The December 26th, 1947 blizzard which struck the eastern seaboard of the U.S. saw, In New York, 25.8 inches of snow fall in less than twenty-four hours. It was the worst storm since the Great Blizzard of 1888.
Ocean liners were unable to move. Railroad stations were filled with stranded people. Importing and exporting out of New York ground to a halt, and the Nation’s reliance on truck transportation was immediately evident.
A fuel strike ensued.
By the morning of December 31st, many people had gone without some combination of a newspaper, fresh bread, milk, fuel, or coal for almost a week. Fire officials declared it a state of emergency. Mayor O’Dwyer took the first available plane home from his holiday vacation in southern California.
The radio industry was struck as well. On January 1st, James C. Petrillo, president of the American Federation of Musicians, instituted a nationwide ban on music recording.
The ban was aimed at a provision in the Taft-Hartley Act which criminalized a union's collection of money from members for services that are not performed or not to be performed.

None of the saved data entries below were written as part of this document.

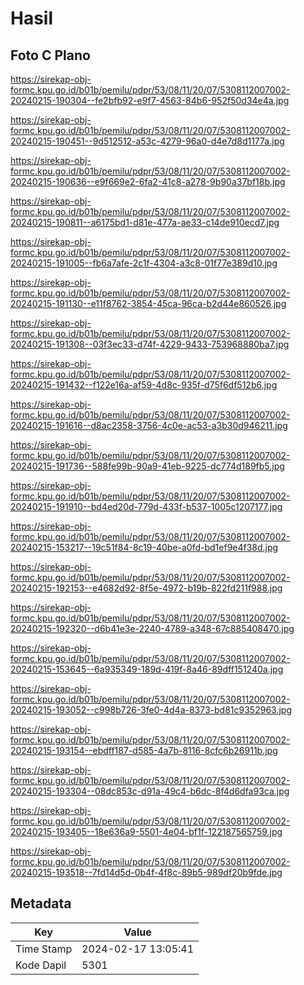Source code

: # Hasil

## Foto C Plano

https://sirekap-obj-formc.kpu.go.id/b01b/pemilu/pdpr/53/08/11/20/07/5308112007002-20240215-190304--fe2bfb92-e9f7-4563-84b6-952f50d34e4a.jpg

https://sirekap-obj-formc.kpu.go.id/b01b/pemilu/pdpr/53/08/11/20/07/5308112007002-20240215-190451--9d512512-a53c-4279-96a0-d4e7d8d1177a.jpg

https://sirekap-obj-formc.kpu.go.id/b01b/pemilu/pdpr/53/08/11/20/07/5308112007002-20240215-190636--e9f669e2-6fa2-41c8-a278-9b90a37bf18b.jpg

https://sirekap-obj-formc.kpu.go.id/b01b/pemilu/pdpr/53/08/11/20/07/5308112007002-20240215-190811--a6175bd1-d81e-477a-ae33-c14de910ecd7.jpg

https://sirekap-obj-formc.kpu.go.id/b01b/pemilu/pdpr/53/08/11/20/07/5308112007002-20240215-191005--fb6a7afe-2c1f-4304-a3c8-01f77e389d10.jpg

https://sirekap-obj-formc.kpu.go.id/b01b/pemilu/pdpr/53/08/11/20/07/5308112007002-20240215-191130--e11f8762-3854-45ca-96ca-b2d44e860526.jpg

https://sirekap-obj-formc.kpu.go.id/b01b/pemilu/pdpr/53/08/11/20/07/5308112007002-20240215-191308--03f3ec33-d74f-4229-9433-753968880ba7.jpg

https://sirekap-obj-formc.kpu.go.id/b01b/pemilu/pdpr/53/08/11/20/07/5308112007002-20240215-191432--f122e16a-af59-4d8c-935f-d75f6df512b6.jpg

https://sirekap-obj-formc.kpu.go.id/b01b/pemilu/pdpr/53/08/11/20/07/5308112007002-20240215-191616--d8ac2358-3756-4c0e-ac53-a3b30d946211.jpg

https://sirekap-obj-formc.kpu.go.id/b01b/pemilu/pdpr/53/08/11/20/07/5308112007002-20240215-191736--588fe99b-90a9-41eb-9225-dc774d189fb5.jpg

https://sirekap-obj-formc.kpu.go.id/b01b/pemilu/pdpr/53/08/11/20/07/5308112007002-20240215-191910--bd4ed20d-779d-433f-b537-1005c1207177.jpg

https://sirekap-obj-formc.kpu.go.id/b01b/pemilu/pdpr/53/08/11/20/07/5308112007002-20240215-153217--19c51f84-8c19-40be-a0fd-bd1ef9e4f38d.jpg

https://sirekap-obj-formc.kpu.go.id/b01b/pemilu/pdpr/53/08/11/20/07/5308112007002-20240215-192153--e4682d92-8f5e-4972-b19b-822fd211f988.jpg

https://sirekap-obj-formc.kpu.go.id/b01b/pemilu/pdpr/53/08/11/20/07/5308112007002-20240215-192320--d6b41e3e-2240-4789-a348-67c885408470.jpg

https://sirekap-obj-formc.kpu.go.id/b01b/pemilu/pdpr/53/08/11/20/07/5308112007002-20240215-153645--6a935349-189d-419f-8a46-89dff151240a.jpg

https://sirekap-obj-formc.kpu.go.id/b01b/pemilu/pdpr/53/08/11/20/07/5308112007002-20240215-193052--c998b726-3fe0-4d4a-8373-bd81c9352963.jpg

https://sirekap-obj-formc.kpu.go.id/b01b/pemilu/pdpr/53/08/11/20/07/5308112007002-20240215-193154--ebdff187-d585-4a7b-8116-8cfc6b26911b.jpg

https://sirekap-obj-formc.kpu.go.id/b01b/pemilu/pdpr/53/08/11/20/07/5308112007002-20240215-193304--08dc853c-d91a-49c4-b6dc-8f4d6dfa93ca.jpg

https://sirekap-obj-formc.kpu.go.id/b01b/pemilu/pdpr/53/08/11/20/07/5308112007002-20240215-193405--18e636a9-5501-4e04-bf1f-122187565759.jpg

https://sirekap-obj-formc.kpu.go.id/b01b/pemilu/pdpr/53/08/11/20/07/5308112007002-20240215-193518--7fd14d5d-0b4f-4f8c-89b5-989df20b9fde.jpg


## Metadata

| Key        | Value               |
| ---------- | ------------------- |
| Time Stamp | 2024-02-17 13:05:41 |
| Kode Dapil | 5301                |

It made the AFM's Unemployed Musicians slush fund illegal.
To make matters worse, week-over-week consumer inflation was reaching highs not seen in modern U.S. history.
As President Truman began his full-scale re-election bid, his National approval rating sat at 32%. New York’s Republican governor Thomas Dewey was positioning himself as the most serious challenger for the Presidency. While in the south, Strom Thurmond was moving towards running on what would come to be known as a “Dixiecrat” ticket.